- **Problem to solve**
Go line by line through the data and copy those with the word "Dimensionless".

- **Data section**
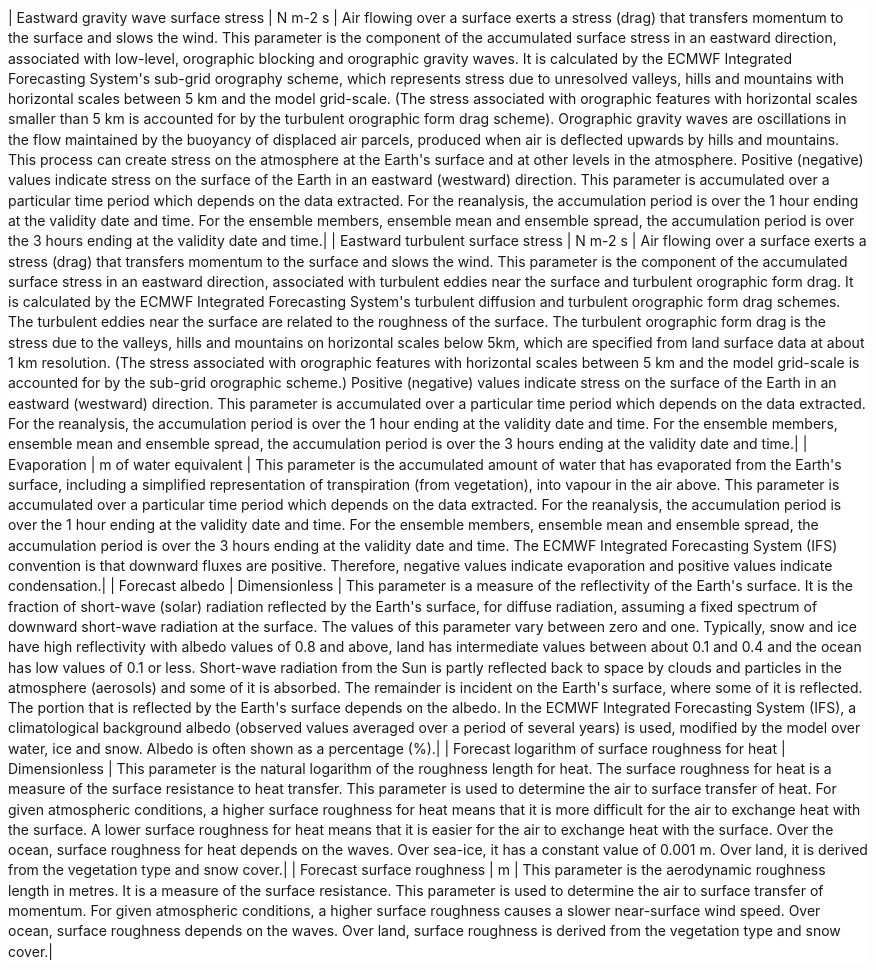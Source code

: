 | Eastward gravity wave surface stress | N m-2 s | Air flowing over a surface exerts a stress (drag) that transfers momentum to the surface and slows the wind. This parameter is the component of the accumulated surface stress in an eastward direction, associated with low-level, orographic blocking and orographic gravity waves. It is calculated by the ECMWF Integrated Forecasting System's sub-grid orography scheme, which represents stress due to unresolved valleys, hills and mountains with horizontal scales between 5 km and the model grid-scale. (The stress associated with orographic features with horizontal scales smaller than 5 km is accounted for by the turbulent orographic form drag scheme). Orographic gravity waves are oscillations in the flow maintained by the buoyancy of displaced air parcels, produced when air is deflected upwards by hills and mountains. This process can create stress on the atmosphere at the Earth's surface and at other levels in the atmosphere. Positive (negative) values indicate stress on the surface of the Earth in an eastward (westward) direction. This parameter is accumulated over a particular time period which depends on the data extracted. For the reanalysis, the accumulation period is over the 1 hour ending at the validity date and time. For the ensemble members, ensemble mean and ensemble spread, the accumulation period is over the 3 hours ending at the validity date and time.|
| Eastward turbulent surface stress | N m-2 s | Air flowing over a surface exerts a stress (drag) that transfers momentum to the surface and slows the wind. This parameter is the component of the accumulated surface stress in an eastward direction, associated with turbulent eddies near the surface and turbulent orographic form drag. It is calculated by the ECMWF Integrated Forecasting System's turbulent diffusion and turbulent orographic form drag schemes. The turbulent eddies near the surface are related to the roughness of the surface. The turbulent orographic form drag is the stress due to the valleys, hills and mountains on horizontal scales below 5km, which are specified from land surface data at about 1 km resolution. (The stress associated with orographic features with horizontal scales between 5 km and the model grid-scale is accounted for by the sub-grid orographic scheme.) Positive (negative) values indicate stress on the surface of the Earth in an eastward (westward) direction. This parameter is accumulated over a particular time period which depends on the data extracted. For the reanalysis, the accumulation period is over the 1 hour ending at the validity date and time. For the ensemble members, ensemble mean and ensemble spread, the accumulation period is over the 3 hours ending at the validity date and time.|
| Evaporation | m of water equivalent | This parameter is the accumulated amount of water that has evaporated from the Earth's surface, including a simplified representation of transpiration (from vegetation), into vapour in the air above. This parameter is accumulated over a particular time period which depends on the data extracted. For the reanalysis, the accumulation period is over the 1 hour ending at the validity date and time. For the ensemble members, ensemble mean and ensemble spread, the accumulation period is over the 3 hours ending at the validity date and time. The ECMWF Integrated Forecasting System (IFS) convention is that downward fluxes are positive. Therefore, negative values indicate evaporation and positive values indicate condensation.|
| Forecast albedo | Dimensionless | This parameter is a measure of the reflectivity of the Earth's surface. It is the fraction of short-wave (solar) radiation reflected by the Earth's surface, for diffuse radiation, assuming a fixed spectrum of downward short-wave radiation at the surface. The values of this parameter vary between zero and one. Typically, snow and ice have high reflectivity with albedo values of 0.8 and above, land has intermediate values between about 0.1 and 0.4 and the ocean has low values of 0.1 or less. Short-wave radiation from the Sun is partly reflected back to space by clouds and particles in the atmosphere (aerosols) and some of it is absorbed. The remainder is incident on the Earth's surface, where some of it is reflected. The portion that is reflected by the Earth's surface depends on the albedo. In the ECMWF Integrated Forecasting System (IFS), a climatological background albedo (observed values averaged over a period of several years) is used, modified by the model over water, ice and snow. Albedo is often shown as a percentage (%).|
| Forecast logarithm of surface roughness for heat | Dimensionless | This parameter is the natural logarithm of the roughness length for heat. The surface roughness for heat is a measure of the surface resistance to heat transfer. This parameter is used to determine the air to surface transfer of heat. For given atmospheric conditions, a higher surface roughness for heat means that it is more difficult for the air to exchange heat with the surface. A lower surface roughness for heat means that it is easier for the air to exchange heat with the surface. Over the ocean, surface roughness for heat depends on the waves. Over sea-ice, it has a constant value of 0.001 m. Over land, it is derived from the vegetation type and snow cover.|
| Forecast surface roughness | m | This parameter is the aerodynamic roughness length in metres. It is a measure of the surface resistance. This parameter is used to determine the air to surface transfer of momentum. For given atmospheric conditions, a higher surface roughness causes a slower near-surface wind speed. Over ocean, surface roughness depends on the waves. Over land, surface roughness is derived from the vegetation type and snow cover.|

- **Result for this task**
| Forecast albedo | Dimensionless | This parameter is a measure of the reflectivity of the Earth's surface. It is the fraction of short-wave (solar) radiation reflected by the Earth's surface, for diffuse radiation, assuming a fixed spectrum of downward short-wave radiation at the surface. The values of this parameter vary between zero and one. Typically, snow and ice have high reflectivity with albedo values of 0.8 and above, land has intermediate values between about 0.1 and 0.4 and the ocean has low values of 0.1 or less. Short-wave radiation from the Sun is partly reflected back to space by clouds and particles in the atmosphere (aerosols) and some of it is absorbed. The remainder is incident on the Earth's surface, where some of it is reflected. The portion that is reflected by the Earth's surface depends on the albedo. In the ECMWF Integrated Forecasting System (IFS), a climatological background albedo (observed values averaged over a period of several years) is used, modified by the model over water, ice and snow. Albedo is often shown as a percentage (%).|
| Forecast logarithm of surface roughness for heat | Dimensionless | This parameter is the natural logarithm of the roughness length for heat. The surface roughness for heat is a measure of the surface resistance to heat transfer. This parameter is used to determine the air to surface transfer of heat. For given atmospheric conditions, a higher surface roughness for heat means that it is more difficult for the air to exchange heat with the surface. A lower surface roughness for heat means that it is easier for the air to exchange heat with the surface. Over the ocean, surface roughness for heat depends on the waves. Over sea-ice, it has a constant value of 0.001 m. Over land, it is derived from the vegetation type and snow cover.|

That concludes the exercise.